Suite et fin (comment ça, « enfin! » ?…) de mon itinéraire de fan gâtée. Enfin, côté musique et gens qui existent, en tout cas.
Episode 1.
Episode 2.
Episode 3.
4) Le creux de la vague
Certains artistes préfèrent laisser parler leur art, et des fois je suis d’accord avec eux : c’est souvent plus intéressant que le reste. Je me souviens en particulier d’un musicien avec qui mes 3 tentatives de conversation ont fini autour de l’alcool au bout de 2 phrases. La première fois, il m’a dit « Désolé, je ne peux pas parler français quand je suis bourré » au bout de 2 phrases (il aurait parlé en anglais, ça m’aurait convenu, mais les étrangers adooooorent les Françaises. Et puis j’étais habillée en punkette goth-rock en mini-short et bas résilles ce soir-là. Ca marche vachement mieux que le look BCBG ou normcore pour engager la conversation avec des musiciens, j’ai remarqué).

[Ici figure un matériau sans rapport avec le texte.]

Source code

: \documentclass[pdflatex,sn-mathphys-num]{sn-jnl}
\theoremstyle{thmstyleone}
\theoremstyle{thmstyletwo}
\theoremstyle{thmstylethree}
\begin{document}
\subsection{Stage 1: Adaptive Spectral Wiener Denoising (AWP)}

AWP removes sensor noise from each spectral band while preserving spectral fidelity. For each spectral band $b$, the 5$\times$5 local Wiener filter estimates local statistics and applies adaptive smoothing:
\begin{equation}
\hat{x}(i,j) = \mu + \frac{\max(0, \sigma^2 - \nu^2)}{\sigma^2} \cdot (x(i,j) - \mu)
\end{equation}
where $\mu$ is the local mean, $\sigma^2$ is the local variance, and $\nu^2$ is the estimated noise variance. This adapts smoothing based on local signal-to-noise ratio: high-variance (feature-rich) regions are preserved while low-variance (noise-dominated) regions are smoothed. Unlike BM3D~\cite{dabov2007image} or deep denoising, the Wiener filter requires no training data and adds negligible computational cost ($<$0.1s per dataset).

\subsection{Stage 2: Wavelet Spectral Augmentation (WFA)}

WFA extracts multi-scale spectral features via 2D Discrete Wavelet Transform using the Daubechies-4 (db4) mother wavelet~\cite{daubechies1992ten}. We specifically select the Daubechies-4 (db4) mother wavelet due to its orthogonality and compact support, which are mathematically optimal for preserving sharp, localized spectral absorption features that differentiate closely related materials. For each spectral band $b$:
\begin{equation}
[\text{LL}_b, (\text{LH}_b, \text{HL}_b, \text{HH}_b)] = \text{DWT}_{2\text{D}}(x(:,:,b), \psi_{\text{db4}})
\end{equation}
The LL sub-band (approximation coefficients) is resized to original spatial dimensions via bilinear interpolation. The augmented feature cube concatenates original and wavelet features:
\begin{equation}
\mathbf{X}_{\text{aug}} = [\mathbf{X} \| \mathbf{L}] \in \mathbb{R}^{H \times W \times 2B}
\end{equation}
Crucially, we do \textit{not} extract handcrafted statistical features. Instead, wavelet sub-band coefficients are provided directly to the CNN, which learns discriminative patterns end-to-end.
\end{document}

La seconde fois, je lui demandais pourquoi il gardait ses lunettes noires en dédicace, il m’a répondu que c’était parce qu’il avait la gueule de bois.
Et la 3e, je l’ai questionné sur un de ses tatouages, et il m’a raconté une anecdote à base d’alcool dont j’ai oublié le détail, quelque chose comme « Je l’avais fait faire un jour où j’étais bourré il y a longtemps, et je suis allée le faire redessiner l’an dernier ».
… Je n’ai rien contre les gens qui boivent de l’alcool de façon récréative, comme on dit en anglais, mais quand ça en arrive à infiltrer (imbiber, plutôt…) toutes les conversations au bout de 2 phrases, c’est de l’alcoolisme, hein. Ou alors c’est qu’ils pensent que ça donne l’air cool de brandir leurs beuveries en étendard. La mentalité de lycéen « je suis trop un rebelz moi, tavu je suis un grand je bois! », ça passe encore quand tu as 20 piges, en tout cas c’est compréhensible, mais le mec en question en avait 30 et quelques. Passé 25 ans, je trouve ça plutôt pathétique personnellement, comme toutes les manifestations forcées de coolitude. D’ailleurs la dernière personne à m’avoir abordée par une phrase de ce genre, c’était un clodo qui avait l’air de ne pas avoir consommé que de l’alcool.
Du coup, ça avait mis fin à la conversation, parce que je ne voyais pas comment embrayer là-dessus. Et il n’a pas insisté (sauf la fois où j’étais en mini-short, mais perso après une remarque pareille j’ai juste envie de répondre « Ok, ben décuve bien alors, ciao »).
Et puis quand je vois le plaisir que d’autres fans prennent à ces interactions, avec leurs yeux qui brillent, les mains moites et les pieds poites, je me demande ce que je fous là je repense à des occasions de rencontres qui m’importaient à l’époque, et que je me suis faite « piquer » par des gens qui n’en avaient rien à cirer.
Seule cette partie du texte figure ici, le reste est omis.